One of the most difficult things I had to do as I grew my company was to make changes in the leadership team. My wife would always know when this was happening, as we'd both suffer with disturbed sleep, while I wrestled with the whole head v heart thing.

As your company grows, it changes. "What a revelation!" you may scoff, but it's amazing how many entrepreneurs and leaders are blind to this.

Often at start-up, your core group act more as generalists; from writing, to selling, to paying the bills. For the first few years of The Key’s life for example, I had to do the payroll each month and it used to take me ages, recognising the painful impact on my colleagues should any mistakes be made. I was also involved in the quality assurance of some of the content we were producing. We simply couldn’t yet afford the specialist roles that make life so much easier.
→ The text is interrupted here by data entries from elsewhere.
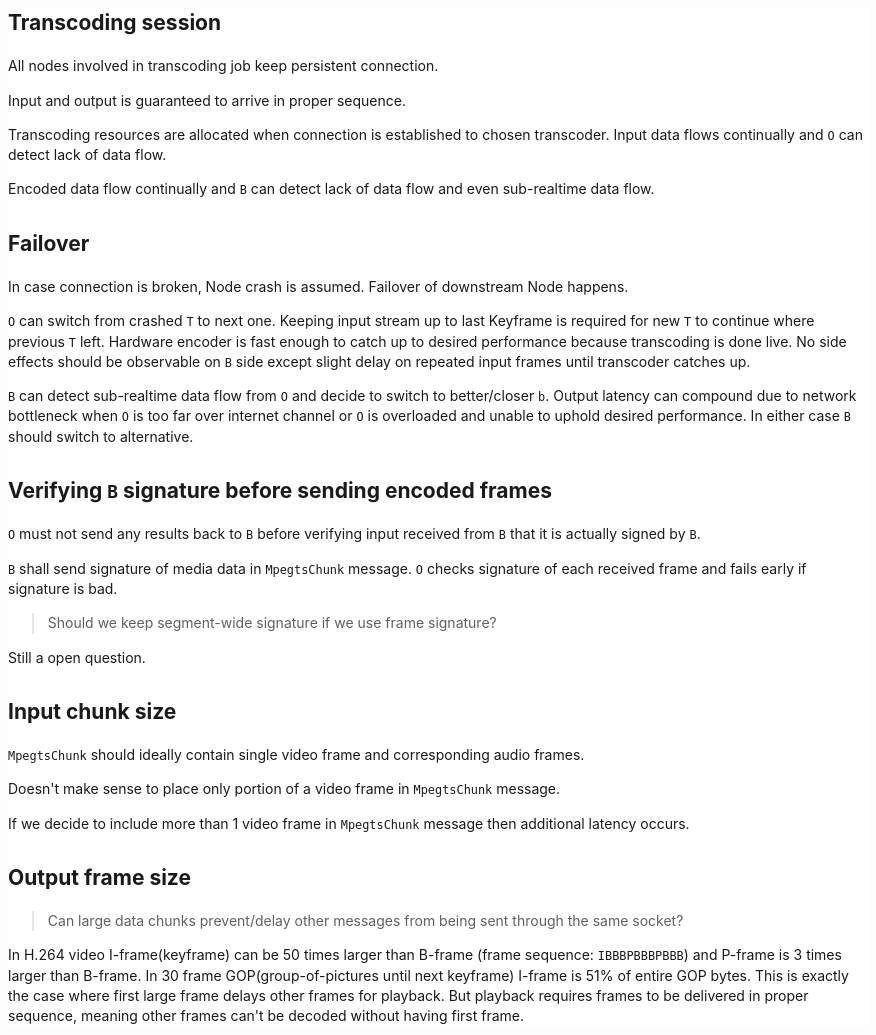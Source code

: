 ## Transcoding session

All nodes involved in transcoding job keep persistent connection.

Input and output is guaranteed to arrive in proper sequence.

Transcoding resources are allocated when connection is established to chosen transcoder. Input data flows continually and `O` can detect lack of data flow.

Encoded data flow continually and `B` can detect lack of data flow and even sub-realtime data flow.

## Failover

In case connection is broken, Node crash is assumed. Failover of downstream Node happens.

`O` can switch from crashed `T` to next one. Keeping input stream up to last Keyframe is required for new `T` to continue where previous `T` left. Hardware encoder is fast enough to catch up to desired performance because transcoding is done live. No side effects should be observable on `B` side except slight delay on repeated input frames until transcoder catches up.

`B` can detect sub-realtime data flow from `O` and decide to switch to better/closer `b`. Output latency can compound due to network bottleneck when `O` is too far over internet channel or `O` is overloaded and unable to uphold desired performance. In either case `B` should switch to alternative.

## Verifying `B` signature before sending encoded frames

`O` must not send any results back to `B` before verifying input received from `B` that it is actually signed by `B`.

`B` shall send signature of media data in `MpegtsChunk` message. `O` checks signature of each received frame and fails early if signature is bad.

> Should we keep segment-wide signature if we use frame signature?

Still a open question.

## Input chunk size

`MpegtsChunk` should ideally contain single video frame and corresponding audio frames. 

Doesn't make sense to place only portion of a video frame in `MpegtsChunk` message.

If we decide to include more than 1 video frame in `MpegtsChunk` message then additional latency occurs.

## Output frame size

> Can large data chunks prevent/delay other messages from being sent through the same socket?

In H.264 video I-frame(keyframe) can be 50 times larger than B-frame (frame sequence: `IBBBPBBBPBBB`) and P-frame is 3 times larger than B-frame. In 30 frame GOP(group-of-pictures until next keyframe) I-frame is 51% of entire GOP bytes. This is exactly the case where first large frame delays other frames for playback. But playback requires frames to be delivered in proper sequence, meaning other frames can't be decoded without having first frame.
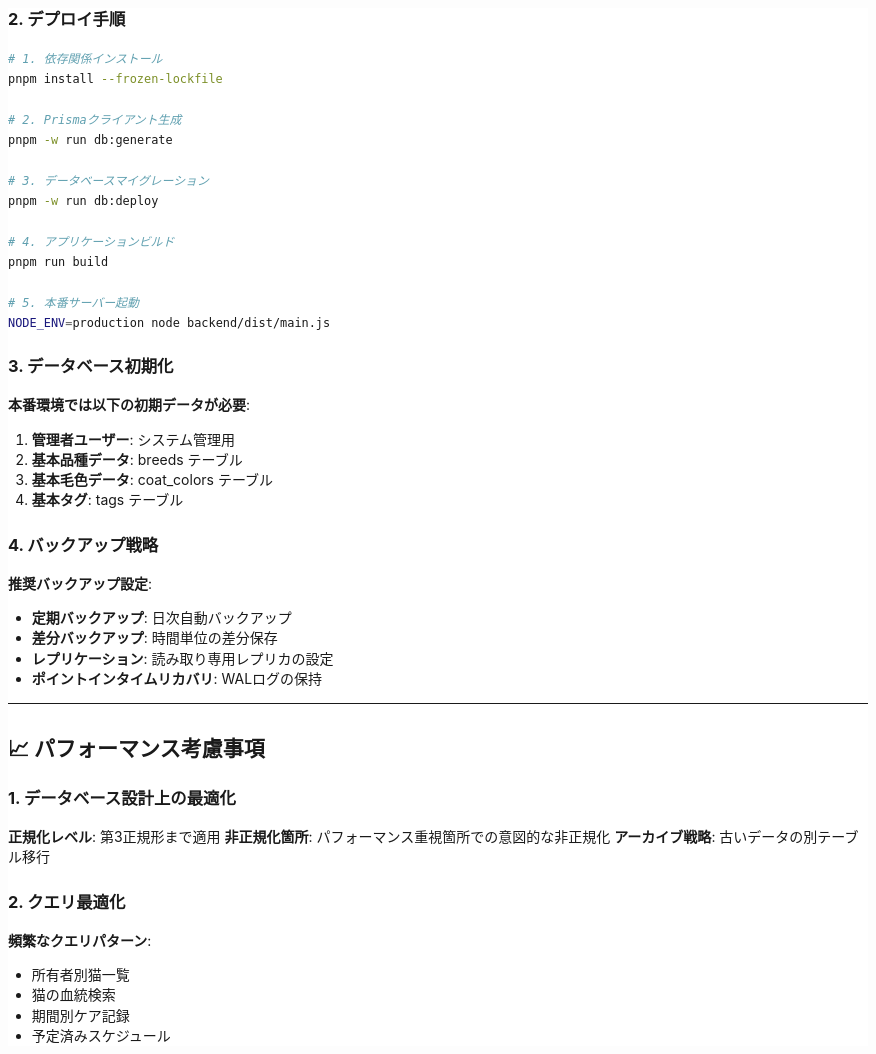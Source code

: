 ### 2. デプロイ手順

```bash
# 1. 依存関係インストール
pnpm install --frozen-lockfile

# 2. Prismaクライアント生成
pnpm -w run db:generate

# 3. データベースマイグレーション
pnpm -w run db:deploy

# 4. アプリケーションビルド
pnpm run build

# 5. 本番サーバー起動
NODE_ENV=production node backend/dist/main.js
```

### 3. データベース初期化

**本番環境では以下の初期データが必要**:

1. **管理者ユーザー**: システム管理用
2. **基本品種データ**: breeds テーブル
3. **基本毛色データ**: coat_colors テーブル
4. **基本タグ**: tags テーブル

### 4. バックアップ戦略

**推奨バックアップ設定**:

- **定期バックアップ**: 日次自動バックアップ
- **差分バックアップ**: 時間単位の差分保存
- **レプリケーション**: 読み取り専用レプリカの設定
- **ポイントインタイムリカバリ**: WALログの保持

---

## 📈 パフォーマンス考慮事項

### 1. データベース設計上の最適化

**正規化レベル**: 第3正規形まで適用
**非正規化箇所**: パフォーマンス重視箇所での意図的な非正規化
**アーカイブ戦略**: 古いデータの別テーブル移行

### 2. クエリ最適化

**頻繁なクエリパターン**:

- 所有者別猫一覧
- 猫の血統検索
- 期間別ケア記録
- 予定済みスケジュール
As we grew though, it became clear that the need for specialist input was inevitable and much-needed. I remember well the initial shock in employing our first product manager; joining us from Tesco's on a starting salary of £60,000 (which was easily £25,000 more than we were paying our organically developed, in-house team members). I can also recall my reaction when the (relatively new) CFO suggested that we needed to buy licenses for Zendesk, at a cost of about £50,000 per year. He was confident that this would free us from the financial burden of employing expensive temps, and would lead to an overall reduction in our cost base, as well as lifting staff morale.

In time, I also realised that the huge management team that we had become (at least 8 people) was unwieldy.

We were in a period of very fast growth, with our revenues increasing dramatically and it was time to look more closely at our cost base. I realised that we had been too heavily influenced by the old, civil-servant-type thinking; behaviour that had formed back in the days when The Key was still a government pilot scheme which we had been employed to run. Bringing in a CMO, whose background was entirely in the digital space (her previous role had been with Avios), was eye-opening, humbling (I remember feeling a bit thick), exciting and anxiety-creating. Within about six weeks, she pointed out (to a now-greatly-reduced senior team) that our operating model needed to change and our focus should be entirely product-centric. Once we had come to terms with this, we set about reorganising the entire company.

By this stage, the small, friendly outfit that we had started with was an enterprise of considerable size, with several offices in different parts of the country. I don’t think I could have avoided making the changes that I did, which inevitably drew opprobrium from a number of people.

Some really lovely, talented people left us. Some of their own accord, some by requirement. I made it my mantra that anyone leaving on account of their skills no longer being required should leave with their dignity intact. I tried as much as I could to help them into appropriate roles elsewhere. Sometimes that went well, sometimes not so well. I had to abandon any thoughts of being everyone’s friend and I certainly remember walking around the office at those difficult times, assuming that everyone had malevolent intentions towards me.?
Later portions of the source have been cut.